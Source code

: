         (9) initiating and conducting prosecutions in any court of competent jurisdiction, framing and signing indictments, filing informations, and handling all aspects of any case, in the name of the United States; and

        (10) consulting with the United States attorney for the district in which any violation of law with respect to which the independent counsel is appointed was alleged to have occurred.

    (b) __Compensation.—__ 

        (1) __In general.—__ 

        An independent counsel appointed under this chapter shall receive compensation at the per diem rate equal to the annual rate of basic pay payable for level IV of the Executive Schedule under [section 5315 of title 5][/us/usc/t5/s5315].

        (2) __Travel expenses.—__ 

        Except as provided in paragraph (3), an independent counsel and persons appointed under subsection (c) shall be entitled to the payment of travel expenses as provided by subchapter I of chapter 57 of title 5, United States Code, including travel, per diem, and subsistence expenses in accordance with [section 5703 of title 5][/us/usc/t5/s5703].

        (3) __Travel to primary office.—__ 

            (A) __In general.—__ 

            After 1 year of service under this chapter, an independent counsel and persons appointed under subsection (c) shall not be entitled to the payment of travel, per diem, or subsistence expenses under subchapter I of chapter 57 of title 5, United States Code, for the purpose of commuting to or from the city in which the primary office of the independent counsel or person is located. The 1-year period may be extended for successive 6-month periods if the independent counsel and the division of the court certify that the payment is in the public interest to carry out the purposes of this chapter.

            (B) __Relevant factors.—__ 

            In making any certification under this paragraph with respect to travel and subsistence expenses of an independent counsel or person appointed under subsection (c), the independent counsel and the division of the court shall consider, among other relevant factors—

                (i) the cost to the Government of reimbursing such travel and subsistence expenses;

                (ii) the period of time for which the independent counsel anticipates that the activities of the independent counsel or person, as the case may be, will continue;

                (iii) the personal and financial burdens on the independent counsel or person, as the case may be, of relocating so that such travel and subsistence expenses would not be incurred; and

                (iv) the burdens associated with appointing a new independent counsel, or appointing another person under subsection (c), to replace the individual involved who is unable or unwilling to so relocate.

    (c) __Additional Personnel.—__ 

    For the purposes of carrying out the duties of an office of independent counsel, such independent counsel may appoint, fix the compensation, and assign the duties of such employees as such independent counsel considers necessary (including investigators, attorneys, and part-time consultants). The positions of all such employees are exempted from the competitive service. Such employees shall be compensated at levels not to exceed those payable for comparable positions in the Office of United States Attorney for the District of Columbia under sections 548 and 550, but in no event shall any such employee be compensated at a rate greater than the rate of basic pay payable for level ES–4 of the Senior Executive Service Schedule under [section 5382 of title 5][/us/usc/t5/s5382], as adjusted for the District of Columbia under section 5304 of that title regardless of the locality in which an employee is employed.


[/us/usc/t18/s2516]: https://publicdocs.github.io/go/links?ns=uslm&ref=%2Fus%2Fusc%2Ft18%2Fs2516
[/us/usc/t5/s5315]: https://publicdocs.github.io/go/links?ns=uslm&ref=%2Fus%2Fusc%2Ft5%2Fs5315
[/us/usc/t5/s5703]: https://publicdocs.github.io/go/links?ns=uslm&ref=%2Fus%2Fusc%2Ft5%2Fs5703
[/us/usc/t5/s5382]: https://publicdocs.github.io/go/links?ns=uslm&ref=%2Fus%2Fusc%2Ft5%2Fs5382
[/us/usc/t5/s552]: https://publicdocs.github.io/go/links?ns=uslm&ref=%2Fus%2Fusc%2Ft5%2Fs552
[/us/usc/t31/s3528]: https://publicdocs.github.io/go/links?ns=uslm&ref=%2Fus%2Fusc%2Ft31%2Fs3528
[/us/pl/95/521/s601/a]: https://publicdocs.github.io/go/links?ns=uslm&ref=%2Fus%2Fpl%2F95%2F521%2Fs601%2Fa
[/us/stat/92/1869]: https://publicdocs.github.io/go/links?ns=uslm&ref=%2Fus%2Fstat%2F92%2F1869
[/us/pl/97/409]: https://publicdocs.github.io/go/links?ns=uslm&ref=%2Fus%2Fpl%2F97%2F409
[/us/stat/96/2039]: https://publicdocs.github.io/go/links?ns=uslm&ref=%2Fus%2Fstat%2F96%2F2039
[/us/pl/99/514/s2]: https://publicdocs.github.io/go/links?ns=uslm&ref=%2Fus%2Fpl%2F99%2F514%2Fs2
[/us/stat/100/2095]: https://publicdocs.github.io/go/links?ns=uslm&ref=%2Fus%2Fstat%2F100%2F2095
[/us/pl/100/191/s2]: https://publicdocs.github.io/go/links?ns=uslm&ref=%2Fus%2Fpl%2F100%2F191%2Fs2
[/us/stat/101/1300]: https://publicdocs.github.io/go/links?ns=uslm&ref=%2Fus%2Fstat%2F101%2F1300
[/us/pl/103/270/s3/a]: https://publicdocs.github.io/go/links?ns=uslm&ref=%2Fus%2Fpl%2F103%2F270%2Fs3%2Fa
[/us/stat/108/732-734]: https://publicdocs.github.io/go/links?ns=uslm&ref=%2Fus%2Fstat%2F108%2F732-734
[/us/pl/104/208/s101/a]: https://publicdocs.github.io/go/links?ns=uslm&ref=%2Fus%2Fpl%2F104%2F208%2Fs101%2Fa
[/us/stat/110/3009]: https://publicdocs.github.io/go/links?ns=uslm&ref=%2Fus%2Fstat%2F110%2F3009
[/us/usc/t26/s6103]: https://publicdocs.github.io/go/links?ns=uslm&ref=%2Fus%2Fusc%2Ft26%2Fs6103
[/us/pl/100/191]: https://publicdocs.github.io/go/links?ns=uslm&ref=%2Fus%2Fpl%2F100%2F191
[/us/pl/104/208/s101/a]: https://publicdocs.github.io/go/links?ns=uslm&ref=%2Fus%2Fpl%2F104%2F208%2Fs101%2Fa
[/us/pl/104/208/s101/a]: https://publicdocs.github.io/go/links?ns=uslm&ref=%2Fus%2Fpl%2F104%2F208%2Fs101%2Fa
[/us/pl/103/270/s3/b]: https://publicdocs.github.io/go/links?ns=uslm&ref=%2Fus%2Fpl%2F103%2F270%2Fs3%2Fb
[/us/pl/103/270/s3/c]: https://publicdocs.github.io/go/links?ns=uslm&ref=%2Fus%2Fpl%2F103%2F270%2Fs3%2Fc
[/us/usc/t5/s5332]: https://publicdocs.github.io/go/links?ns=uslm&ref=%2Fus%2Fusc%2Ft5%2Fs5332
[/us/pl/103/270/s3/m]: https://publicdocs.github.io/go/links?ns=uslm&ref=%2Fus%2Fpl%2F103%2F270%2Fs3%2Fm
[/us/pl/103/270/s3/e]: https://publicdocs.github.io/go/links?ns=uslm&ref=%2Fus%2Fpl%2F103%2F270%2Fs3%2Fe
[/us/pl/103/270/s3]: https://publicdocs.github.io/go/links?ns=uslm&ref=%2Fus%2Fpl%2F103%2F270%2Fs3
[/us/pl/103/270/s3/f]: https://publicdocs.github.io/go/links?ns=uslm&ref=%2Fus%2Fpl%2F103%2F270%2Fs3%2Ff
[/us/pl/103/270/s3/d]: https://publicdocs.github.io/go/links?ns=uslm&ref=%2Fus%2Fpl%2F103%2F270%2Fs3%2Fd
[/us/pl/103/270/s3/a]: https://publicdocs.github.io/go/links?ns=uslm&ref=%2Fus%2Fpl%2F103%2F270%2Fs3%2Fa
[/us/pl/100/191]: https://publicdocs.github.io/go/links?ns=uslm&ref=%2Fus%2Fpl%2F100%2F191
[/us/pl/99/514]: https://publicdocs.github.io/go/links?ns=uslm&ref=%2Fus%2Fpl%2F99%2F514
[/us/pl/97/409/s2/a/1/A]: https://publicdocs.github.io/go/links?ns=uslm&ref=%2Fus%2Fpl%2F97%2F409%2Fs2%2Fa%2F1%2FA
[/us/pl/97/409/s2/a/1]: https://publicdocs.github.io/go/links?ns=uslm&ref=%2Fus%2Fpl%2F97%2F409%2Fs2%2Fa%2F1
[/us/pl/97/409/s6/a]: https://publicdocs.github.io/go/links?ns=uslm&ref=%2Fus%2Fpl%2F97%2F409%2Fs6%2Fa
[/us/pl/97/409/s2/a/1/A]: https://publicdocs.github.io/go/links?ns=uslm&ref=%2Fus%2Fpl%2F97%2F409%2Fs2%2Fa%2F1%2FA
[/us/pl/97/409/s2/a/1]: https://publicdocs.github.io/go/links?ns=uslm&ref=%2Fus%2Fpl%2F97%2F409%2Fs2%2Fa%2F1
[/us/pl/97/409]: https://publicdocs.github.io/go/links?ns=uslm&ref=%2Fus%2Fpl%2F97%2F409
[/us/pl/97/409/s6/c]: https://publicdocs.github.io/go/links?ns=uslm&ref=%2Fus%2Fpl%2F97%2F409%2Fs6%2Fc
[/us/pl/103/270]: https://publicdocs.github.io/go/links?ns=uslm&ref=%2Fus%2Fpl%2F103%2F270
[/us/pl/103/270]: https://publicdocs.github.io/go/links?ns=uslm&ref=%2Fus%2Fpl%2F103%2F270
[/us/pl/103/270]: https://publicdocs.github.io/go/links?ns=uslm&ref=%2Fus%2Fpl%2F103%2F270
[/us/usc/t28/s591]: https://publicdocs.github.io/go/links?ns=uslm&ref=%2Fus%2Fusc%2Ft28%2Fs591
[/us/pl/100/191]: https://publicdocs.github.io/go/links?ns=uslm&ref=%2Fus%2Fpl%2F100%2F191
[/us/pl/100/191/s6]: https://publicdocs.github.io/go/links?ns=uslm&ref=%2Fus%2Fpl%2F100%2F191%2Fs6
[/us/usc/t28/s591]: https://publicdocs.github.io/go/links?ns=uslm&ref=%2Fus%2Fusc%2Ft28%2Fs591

━━━━

Task description ▸ Copy back the listing above exactly, but only from the line with "(i) the cost" through the line with "(c) __Additional Personnel.—__", both ends included.

Solution to this exercise ▸
                (i) the cost to the Government of reimbursing such travel and subsistence expenses;

                (ii) the period of time for which the independent counsel anticipates that the activities of the independent counsel or person, as the case may be, will continue;

                (iii) the personal and financial burdens on the independent counsel or person, as the case may be, of relocating so that such travel and subsistence expenses would not be incurred; and

                (iv) the burdens associated with appointing a new independent counsel, or appointing another person under subsection (c), to replace the individual involved who is unable or unwilling to so relocate.

    (c) __Additional Personnel.—__ 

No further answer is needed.